La recherche scientifique face à la réflexion éthique

Entretien avec Henri Atlan

septembre 2007

#Divers

Cet entretien est paru initialement dans un supplément à la revue Esprit d'octobre 2006.

Henri Atlan, médecin et biologiste, professeur émérite de biophysique à Paris et à Jérusalem et directeur d’études en philosophie de la biologie à l’Ehess.
Dans l’Utérus artificiel (1), que vous présentez comme un « exercice de prospective », vous vous interrogez sur les conséquences possibles de la technique permettant une gestation extracorporelle. Celle-ci, pourtant, si elle se réalise un jour, ne sera pas à portée avant, dites-vous, cinquante à cent ans. La réflexion éthique n’est-elle pas toujours confrontée à un problème de synchronisation des avancées techniques et des risques sociaux? Le débat éthique n’est-il pas ainsi condamné à se trouver en décalage avec les avancées de la recherche scientifique, soit qu’il semble courir après les progrès de la science, soit qu’il annonce des risques de réalisations techniques pour l’heure non réalisées. Pensez-vous que cette distorsion soit surmon­table?

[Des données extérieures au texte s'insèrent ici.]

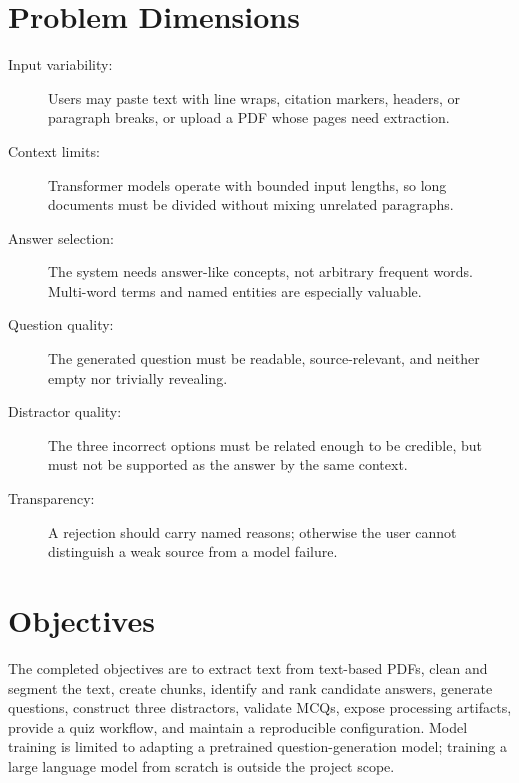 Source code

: \documentclass[12pt,a4paper]{report}
\begin{document}
\section{Problem Dimensions}
\begin{description}
\item[Input variability:] Users may paste text with line wraps, citation markers, headers, or paragraph breaks, or upload a PDF whose pages need extraction.
\item[Context limits:] Transformer models operate with bounded input lengths, so long documents must be divided without mixing unrelated paragraphs.
\item[Answer selection:] The system needs answer-like concepts, not arbitrary frequent words. Multi-word terms and named entities are especially valuable.
\item[Question quality:] The generated question must be readable, source-relevant, and neither empty nor trivially revealing.
\item[Distractor quality:] The three incorrect options must be related enough to be credible, but must not be supported as the answer by the same context.
\item[Transparency:] A rejection should carry named reasons; otherwise the user cannot distinguish a weak source from a model failure.
\end{description}

\section{Objectives}
The completed objectives are to extract text from text-based PDFs, clean and segment the text, create chunks, identify and rank candidate answers, generate questions, construct three distractors, validate MCQs, expose processing artifacts, provide a quiz workflow, and maintain a reproducible configuration. Model training is limited to adapting a pretrained question-generation model; training a large language model from scratch is outside the project scope.
\end{document}
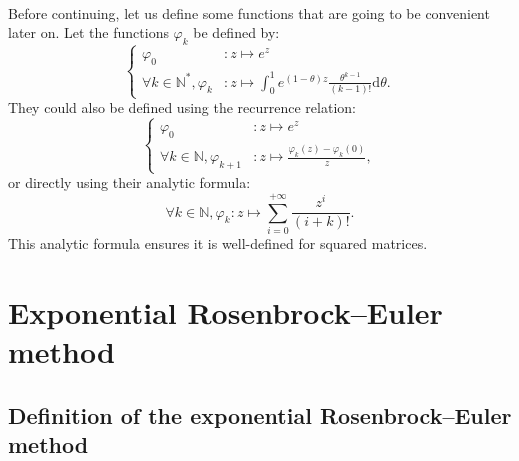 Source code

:    \paragraph{}
    Before continuing, let us define some functions that are going to be convenient later on.
    Let the functions $\varphi_k$ be defined by:
    \begin{equation}
      \left\{\begin{aligned}
        \varphi_0 &: z \mapsto e^z \\
        \forall k \in \mathbb{N}^*, \varphi_{k} &: z \mapsto \int_0^1 e^{\left(1 - \theta\right)z} \frac{\theta^{k-1}}{\left(k-1\right)!} \mathrm{d}\theta .
      \end{aligned}\right.
    \end{equation}
    They could also be defined using the recurrence relation:
    \begin{equation}
      \left\{\begin{aligned}
        \varphi_0 &: z \mapsto e^z \\
        \forall k \in \mathbb{N}, \varphi_{k+1} &: z \mapsto \frac{\varphi_k\left(z\right) - \varphi_k\left(0\right)}{z} ,
      \end{aligned}\right.
    \end{equation}
    or directly using their analytic formula:
    \begin{equation}
      \forall k \in \mathbb{N}, \varphi_{k} : z \mapsto \sum_{i = 0}^{+\infty} \frac{z^i}{\left(i + k\right)!} .
    \end{equation}
    This analytic formula ensures it is well-defined for squared matrices.


  \pagebreak
  \section{Exponential Rosenbrock--Euler method}

    \subsection{Definition of the exponential Rosenbrock--Euler method}


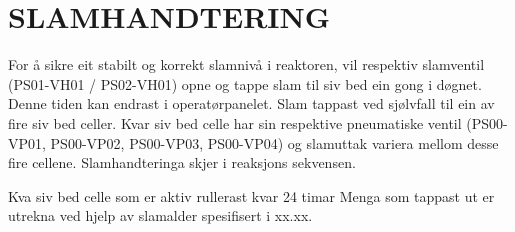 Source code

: \newpage
\section{SLAMHANDTERING}
For å sikre eit stabilt og korrekt slamnivå i reaktoren, vil respektiv slamventil (PS01-VH01 / PS02-VH01) opne og tappe slam til siv bed ein gong i døgnet.
 Denne tiden kan endrast i operatørpanelet. Slam tappast ved sjølvfall til ein av fire siv bed celler. 
 Kvar siv bed celle har sin respektive pneumatiske ventil (PS00-VP01, PS00-VP02, PS00-VP03, PS00-VP04) og slamuttak variera mellom desse fire cellene. Slamhandteringa skjer i reaksjons sekvensen.

Kva siv bed celle som er aktiv rullerast kvar 24 timar
Menga som tappast ut er utrekna ved hjelp av slamalder spesifisert i xx.xx.
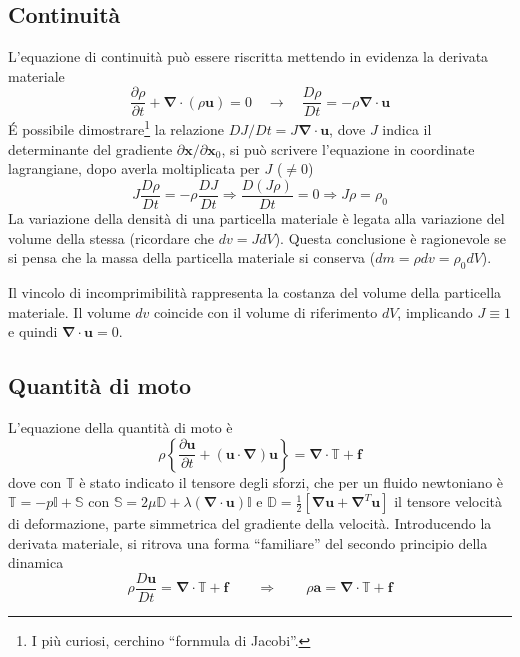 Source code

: 

\subsection{Continuità}
%
L'equazione di continuità può essere riscritta mettendo in evidenza la derivata materiale
\begin{equation}
 \frac{\partial \rho}{\partial t} + \bm{\nabla} \cdot (\rho \bm{u}) = 0 
  \quad  \rightarrow  \quad 
  \frac{D\rho}{Dt} = -\rho \bm{\nabla} \cdot \bm{u}
\end{equation}
%
\'E possibile dimostrare\footnote{I più curiosi, cerchino ``fornmula di Jacobi''.} la relazione $DJ/Dt = J \bm{\nabla} \cdot \bm{u}$, dove
 $J$ indica il determinante del gradiente $\partial \bm{x}/\partial 
 \bm{x}_0$, si può scrivere l'equazione in coordinate lagrangiane,
 dopo averla moltiplicata per $J$ ($\ne 0$)
\begin{equation}
 J \frac{D\rho}{Dt} = - \rho \frac{DJ}{Dt} \Rightarrow
 \frac{D (J\rho)}{Dt} = 0 \Rightarrow J \rho = \rho_0
\end{equation}
%
La variazione della densità di una particella
 materiale è legata alla variazione del volume della stessa (ricordare
 che $dv = J dV$). Questa conclusione è ragionevole se si pensa che
 la massa della particella materiale si conserva ($dm = \rho dv = 
 \rho_0 dV$).
%
\begin{remark}
Il vincolo di incomprimibilità rappresenta la costanza del volume della 
 particella materiale. Il volume $dv$ coincide con il volume di riferimento $dV$, implicando $J \equiv 1$ e quindi  $\bm{\nabla} \cdot \bm{u} = 0$.
\end{remark}

\subsection{Quantità di moto}

L'equazione della quantità di moto è
\begin{equation}
 \rho \left\{ \frac{\partial \bm{u}}{\partial t} +
   \left( \bm{u} \cdot \bm{\nabla} \right) \bm{u} \right\} = 
   \bm{\nabla} \cdot \mathbb{T} + \bm{f}
\end{equation}
dove con $\mathbb{T}$ è stato indicato il tensore degli sforzi,
 che per un fluido newtoniano è $\mathbb{T} = -p \mathbb{I} + \mathbb{S}$
 con $\mathbb{S} = 2 \mu \mathbb{D} + \lambda \left( 
 \bm{\nabla} \cdot \bm{u} \right) \mathbb{I}$ e $\mathbb{D} = \frac{1}{2}
 \left[ \bm{\nabla}\bm{u} + \bm{\nabla}^T \bm{u} \right]$ il tensore
 velocità di deformazione, parte simmetrica del gradiente della velocità.
%
Introducendo la derivata materiale, si ritrova una forma ``familiare''
 del secondo principio della dinamica
\begin{equation}
 \rho\frac{D\bm{u}}{D t} = \bm{\nabla} \cdot \mathbb{T} + \bm{f}
  \qquad \Rightarrow \qquad
 \rho\bm{a} = \bm{\nabla} \cdot \mathbb{T} + \bm{f}
\end{equation}
%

Henri Atlan – Jusqu’à présent, les techniques de procréation médicalement assistée telles qu’insémination artificielle, fécondation in vitro, Icsi (injection cytoplasmique de spermatozoïdes peu mobiles ou immatures) ont été appliquées avant que la réflexion éthique sur les conditions de leur légitimité ne soit entreprise. Des bébés étaient nés avant que l’on ait eu le temps de se poser des questions. Pour la première fois, c’est lors de la naissance de la brebis Dolly en 1997 et les perspectives de clonage reproductif humain, que les questions éthiques sur cette technique ont été posées avant son application éventuelle à la reproduction humaine. Elles ont abouti à son interdiction partout dans le monde avant même que des travaux visant à adapter le clonage reproductif à l’espèce humaine aient été entrepris. Ceci me semble être la bonne chronologie du débat éthique par rapport à une avancée scientifique: ni trop tard, ni trop tôt, au moment où une application précise – ici le clonage reproductif humain, et pas autre chose, ni l’animal, ni le clonage non reproductif – devient concrètement réalisable, et avant qu’elle n’ait été réalisée.
C’est dire que le cas de l’utérus artificiel est très différent. Nous n’en sommes pas là. Le but du livre n’est pas de lancer un débat éthique sur l’utérus artificiel, car tout dépendra du contexte non seulement biologique mais social et culturel dans lequel cette technique sera développée et appliquée, si elle l’est, dans un avenir trop lointain pour pouvoir être l’objet de prédictions. Cent ans semblent peu de temps à certains mais c’est énorme du point de vue des bouleversements sociaux associés à l’accélération des innovations technologiques, tels que le xxe siècle les a connus. Il s’agit plutôt d’une « expérience de pensée » ou d’une semi-fiction (je dis « semi », car de rares travaux, très préliminaires, ont déjà été entrepris dans quelques laboratoires), ou de ce que l’anglais appelle speculative fiction. Le but n’est pas tant de prédire l’avenir que de pousser à la limite un processus déjà en cours – en l’occurrence la dissociation progressive de la procréation d’avec la sexualité – pour projeter une lumière plus brutale sur un ou des problèmes réels et actuels, que l’habitude ou la négligence, ou les deux à la fois, contribuent à masquer, ou au moins à en atténuer l’acuité. Avec l’utérus artificiel, il s’agit donc, pour le moment, comme cela a été dit, plus d’une machine à penser que d’une machine à faire des bébés. Il éclaire, de différentes façons, toute une série de problèmes posés par la maîtrise de la procréation, depuis la pilule contraceptive jusqu’aux mères porteuses et aux perspectives de clonage. Cette évolution des techniques a été un facteur indubitable de libération de la condition féminine mais, comme toutes les avancées technologiques, elle a créé des problèmes difficiles sur le caractère souhaitable ou non de certaines de ses retombées sociales. L’utérus artificiel ne fait que souligner un peu plus la difficulté de ces problèmes et l’ambivalence des jugements que l’on peut porter à leur sujet.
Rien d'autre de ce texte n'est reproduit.